Because it is only known from its teeth, the paleontologists who discovered it don't know what its body looked like, but the find likely represents an ancient African lineage whose discovery makes early primate evolution on that continent more complicated.

"It comes as a bit of a shock to find a primate that defies classification," said lead researcher and assistant professor of Anatomical Sciences Erik Seiffert of New York's Stony Brook University.

Seiffert says during the last 30 years or so, three major primate groups were established as being present in Africa some 55 to 34 million years ago: early monkeys, lemur-like primates, and an extinct group called adapiforms. But the newly discovered primate's teeth place Nosmips in Africa at the same time. What's more, its teeth suggest it could be an evolutionary oddity that is not closely related to any of these groups.

Nosmips' discoverers report the finding in this week's Proceedings of the National Academy of Sciences. The National Science Foundation supported the research.

"When you find the teeth of a fossil primate, it's usually pretty clear where it fits into the family tree," said Seiffert. "There are only a few species that nobody agrees about and that really can't be placed into any of the major primate groups. These mystery fossils must have something important to tell us about primate evolution."

Right now Nosmips is one of those rare mystery fossils and so far is only known by 12 teeth, most of which were found in isolation at a site in the Fayum Depression about 40 miles outside Cairo, Egypt. The discoveries result from work during several field seasons over nine years.

Paleontologists usually identify primate fossils by their teeth because teeth are the most durable parts of the body and are most likely to fossilize, and so are most likely to be recovered.

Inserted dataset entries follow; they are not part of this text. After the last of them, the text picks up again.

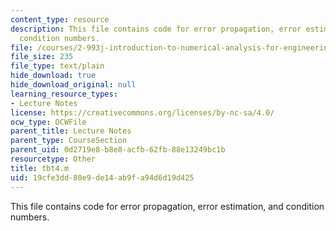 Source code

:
 ```yaml
---
content_type: resource
description: This file contains code for error propagation, error estimation, and
  condition numbers.
file: /courses/2-993j-introduction-to-numerical-analysis-for-engineering-13-002j-spring-2005/19cfe3dd80e9de14ab9fa94d6d19d425_tbt4.m
file_size: 235
file_type: text/plain
hide_download: true
hide_download_original: null
learning_resource_types:
- Lecture Notes
license: https://creativecommons.org/licenses/by-nc-sa/4.0/
ocw_type: OCWFile
parent_title: Lecture Notes
parent_type: CourseSection
parent_uid: 0d2719e8-b8e8-acfb-62fb-88e13249bc1b
resourcetype: Other
title: tbt4.m
uid: 19cfe3dd-80e9-de14-ab9f-a94d6d19d425
---
```

This file contains code for error propagation, error estimation, and condition numbers. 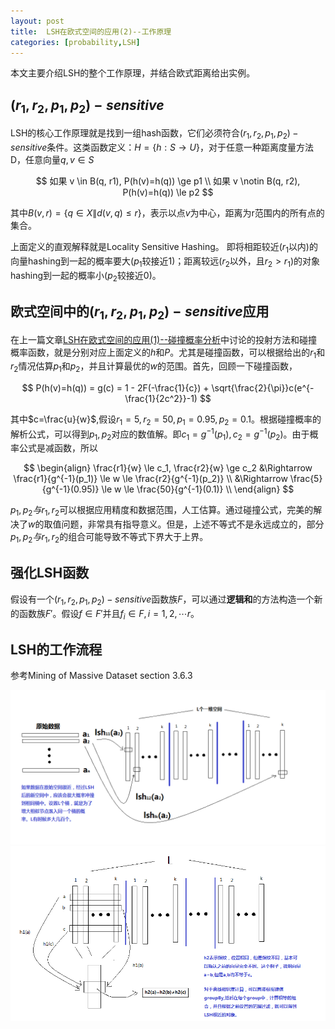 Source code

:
 ```yaml
---
layout: post
title:  LSH在欧式空间的应用(2)--工作原理
categories: [probability,LSH]
---
```


本文主要介绍LSH的整个工作原理，并结合欧式距离给出实例。

## $(r_1,r_2,p_1,p_2)-sensitive$

LSH的核心工作原理就是找到一组hash函数，它们必须符合$(r_1,r_2,p_1,p_2)-sensitive$条件。这类函数定义：$H=\lbrace h: S \rightarrow U \rbrace$，对于任意一种距离度量方法D，任意向量$q,v \in S$

$$
	如果 v \in B(q, r1), P(h(v)=h(q)) \ge p1 \\
	如果 v \notin B(q, r2), P(h(v)=h(q)) \le p2
$$

其中$B(v,r) = \lbrace q \in X \| d(v,q) \le r \rbrace$，表示以点$v$为中心，距离为r范围内的所有点的集合。

上面定义的直观解释就是Locality Sensitive Hashing。
即将相距较近($r_1$以内)的向量hashing到一起的概率要大($p_1$较接近1)；距离较远($r_2$以外，且$r_2 > r_1$)的对象hashing到一起的概率小($p_2$较接近0)。

## 欧式空间中的$(r_1,r_2,p_1,p_2)-sensitive$应用

在上一篇文章[LSH在欧式空间的应用(1)--碰撞概率分析](/probability/lsh/2016/09/15/lsh_eulidian_1.html)中讨论的投射方法和碰撞概率函数，就是分别对应上面定义的$h$和$P$。尤其是碰撞函数，可以根据给出的$r_1$和$r_2$情况估算$p_1$和$p_2$，并且计算最优的$w$的范围。首先，回顾一下碰撞函数，

$$
	P(h(v)=h(q)) = g(c) = 1 - 2F(-\frac{1}{c}) + \sqrt{\frac{2}{\pi}}c(e^{-\frac{1}{2c^2}}-1)
$$

其中$c=\frac{u}{w}$,假设$r_1=5,r_2=50,p_1 = 0.95, p_2 = 0.1$。根据碰撞概率的解析公式，可以得到$p_1,p_2$对应的数值解。即$c_1 = g^{-1}(p_1),c_2=g^{-1}(p_2)$。由于概率公式是减函数，所以

$$
	\begin{align}
	\frac{r1}{w} \le c_1, \frac{r2}{w} \ge c_2 &\Rightarrow \frac{r1}{g^{-1}(p_1)} \le w \le \frac{r2}{g^{-1}(p_2)} \\
	&\Rightarrow \frac{5}{g^{-1}(0.95)} \le w \le \frac{50}{g^{-1}(0.1)} \\
	\end{align}
$$

$p_1,p_2与r_1,r_2$可以根据应用精度和数据范围，人工估算。通过碰撞公式，完美的解决了$w$的取值问题，非常具有指导意义。但是，上述不等式不是永远成立的，部分$p_1,p_2与r_1,r_2$的组合可能导致不等式下界大于上界。


## 强化LSH函数

假设有一个$(r_1,r_2,p_1,p_2)-sensitive$函数族$F$，可以通过**逻辑和**的方法构造一个新的函数族$F'$。假设$f \in F'$并且$f_i \in F, i = 1,2,\cdots r$。


## LSH的工作流程


参考Mining of Massive Dataset section 3.6.3

<div align='center'>
	<img src='/img/lsh_create_table.png' />
</div>

<div align='center'>
	<img src='/img/lsh_query.png' />
</div>

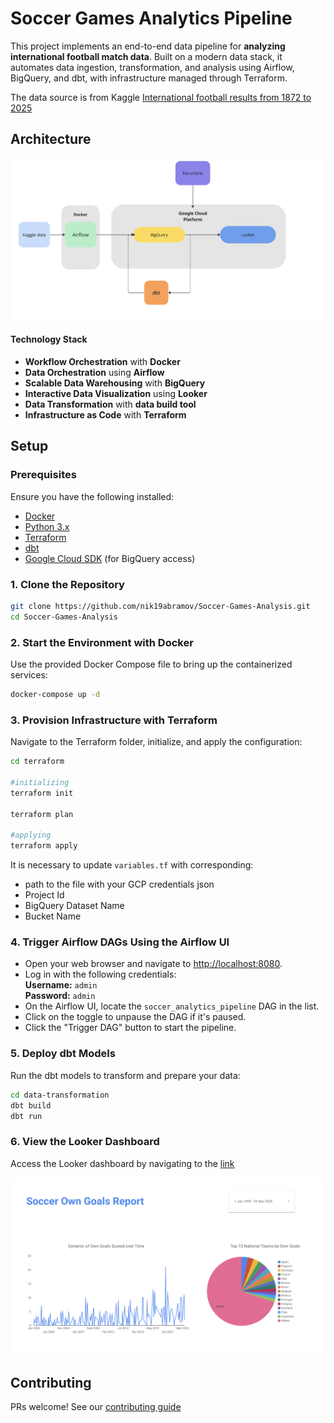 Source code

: # Soccer Games Analytics Pipeline

This project implements an end-to-end data pipeline for **analyzing international football match data**. Built on a modern data stack, it automates data ingestion, transformation, and analysis using Airflow, BigQuery, and dbt, with infrastructure managed through Terraform.

The data source is from Kaggle [International football results from 1872 to 2025](https://www.kaggle.com/datasets/martj42/international-football-results-from-1872-to-2017)

## Architecture
![Architecture Diagram](images/architecture.png)

#### Technology Stack

- **Workflow Orchestration** with **Docker**
- **Data Orchestration** using **Airflow**
- **Scalable Data Warehousing** with **BigQuery**
- **Interactive Data Visualization** using **Looker**
- **Data Transformation** with **data build tool**
- **Infrastructure as Code** with **Terraform**

## Setup

### Prerequisites

Ensure you have the following installed:
- [Docker](https://www.docker.com/get-started)
- [Python 3.x](https://www.python.org/downloads/)
- [Terraform](https://www.terraform.io/downloads)
- [dbt](https://docs.getdbt.com/docs/installation)
- [Google Cloud SDK](https://cloud.google.com/sdk/docs/install) (for BigQuery access)

### 1. Clone the Repository

   ```bash
   git clone https://github.com/nik19abramov/Soccer-Games-Analysis.git
   cd Soccer-Games-Analysis
   ```

### 2. **Start the Environment with Docker**
Use the provided Docker Compose file to bring up the containerized services:

  ```bash 
  docker-compose up -d
  ```

### 3. **Provision Infrastructure with Terraform**
Navigate to the Terraform folder, initialize, and apply the configuration:

  ```bash
  cd terraform

  #initializing
  terraform init

  terraform plan

  #applying
  terraform apply
  ```

It is necessary to update `variables.tf` with corresponding:
- path to the file with your GCP credentials json 
- Project Id
- BigQuery Dataset Name
- Bucket Name


### 4. **Trigger Airflow DAGs Using the Airflow UI**

- Open your web browser and navigate to [http://localhost:8080](http://localhost:8080).
- Log in with the following credentials:  
  **Username:** `admin`  
  **Password:** `admin`
- On the Airflow UI, locate the `soccer_analytics_pipeline` DAG in the list.
- Click on the toggle to unpause the DAG if it's paused.
- Click the "Trigger DAG" button to start the pipeline.

### 5. **Deploy dbt Models**

Run the dbt models to transform and prepare your data:

   ```bash
   cd data-transformation
   dbt build
   dbt run
   ```

### 6. **View the Looker Dashboard**
Access the Looker dashboard by navigating to the [link](https://lookerstudio.google.com/reporting/ecfaa9f4-3feb-4fd7-9c2c-92bc4bc29f64)

![Looker Studio Dashboard](images/looker.png)





## Contributing
PRs welcome! See our [contributing guide](CONTRIBUTING.md)
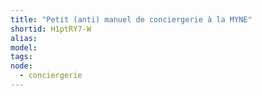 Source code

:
 ```yaml
---
title: "Petit (anti) manuel de conciergerie à la MYNE"
shortid: H1ptRY7-W
alias:
model:
tags:
node: 
  - conciergerie
---
```

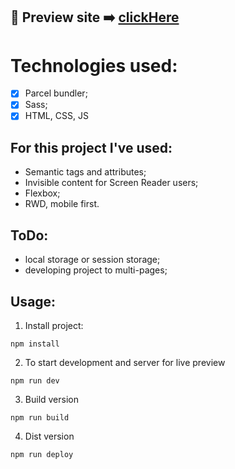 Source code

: 

## 🎥  Preview site :arrow_right: [clickHere](https://szymonrojek.github.io/business-music-card/)

# Technologies used:
* [x] Parcel bundler;
* [x] Sass;
* [x] HTML, CSS, JS

## For this project I've used:
- Semantic tags and attributes;
- Invisible content for Screen Reader users;
- Flexbox;
- RWD, mobile first.

## ToDo:
- local storage or session storage;
- developing project to multi-pages;

## Usage:

1. Install project:
```
npm install
```
2. To start development and server for live preview
```
npm run dev
```
3. Build version
```
npm run build
```

4. Dist version
```
npm run deploy
```
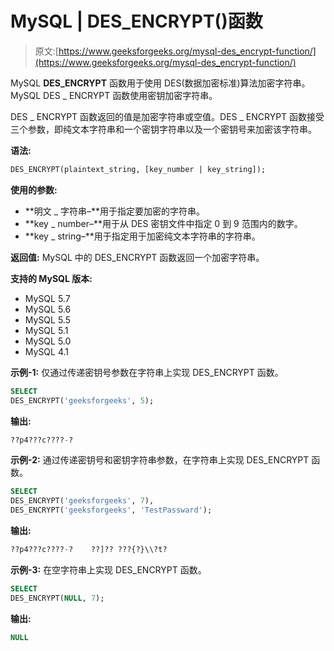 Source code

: # MySQL | DES_ENCRYPT()函数

> 原文:[https://www.geeksforgeeks.org/mysql-des_encrypt-function/](https://www.geeksforgeeks.org/mysql-des_encrypt-function/)

MySQL **DES_ENCRYPT** 函数用于使用 DES(数据加密标准)算法加密字符串。MySQL DES _ ENCRYPT 函数使用密钥加密字符串。

DES _ ENCRYPT 函数返回的值是加密字符串或空值。DES _ ENCRYPT 函数接受三个参数，即纯文本字符串和一个密钥字符串以及一个密钥号来加密该字符串。

**语法:**

```sql
DES_ENCRYPT(plaintext_string, [key_number | key_string]);
```

**使用的参数:**

*   **明文 _ 字符串–**用于指定要加密的字符串。
*   **key _ number–**用于从 DES 密钥文件中指定 0 到 9 范围内的数字。
*   **key _ string–**用于指定用于加密纯文本字符串的字符串。

**返回值:**
MySQL 中的 DES_ENCRYPT 函数返回一个加密字符串。

**支持的 MySQL 版本:**

*   MySQL 5.7
*   MySQL 5.6
*   MySQL 5.5
*   MySQL 5.1
*   MySQL 5.0
*   MySQL 4.1

**示例-1:** 仅通过传递密钥号参数在字符串上实现 DES_ENCRYPT 函数。

```sql
SELECT 
DES_ENCRYPT('geeksforgeeks', 5); 
```

**输出:**

```sql
??p4???c????-? 
```

**示例-2:** 通过传递密钥号和密钥字符串参数，在字符串上实现 DES_ENCRYPT 函数。

```sql
SELECT 
DES_ENCRYPT('geeksforgeeks', 7), 
DES_ENCRYPT('geeksforgeeks', 'TestPassward'); 
```

**输出:**

```sql
??p4???c????-?    ??]?? ???{?}\\?t? 
```

**示例-3:** 在空字符串上实现 DES_ENCRYPT 函数。

```sql
SELECT 
DES_ENCRYPT(NULL, 7); 
```

**输出:**

```sql
NULL 
```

"We were lucky to find even two teeth of Nosmips in each field season over the course of the nine years," said Seiffert. "That amounts to over nine months of continuous work. Only through working over such a long time span were we able to piece together the arrangement of Nosmips' teeth."

Analysis shows Nosmips had a rare combination of enlarged and elongated premolars with simple upper molars. It also had premolar teeth that had taken on the form of molars, instead of being relatively simple as in most other primates.

"Nosmips appears to be a highly specialized member of a previously undocumented and presumably quite ancient endemic African primate lineage" Seiffert said.

The researchers note that Nosmips lived alongside another specialized primate named Afradapis, which the same team described last year in a paper in the journal Nature. Seiffert and colleagues compared the teeth of these extinct species with those of living primates, and determined that Afradapis had adaptations for eating leaves, whereas Nosmips probably ate more fruits and insects.

"As time goes on and more discoveries are made, it will be fascinating to see how different lineages contributed to primate diversity in the Eocene of Africa," Seiffert said.

Researchers from the Duke Lemur Center, Midwestern University, Penn State University and University of Oxford also contributed to this research.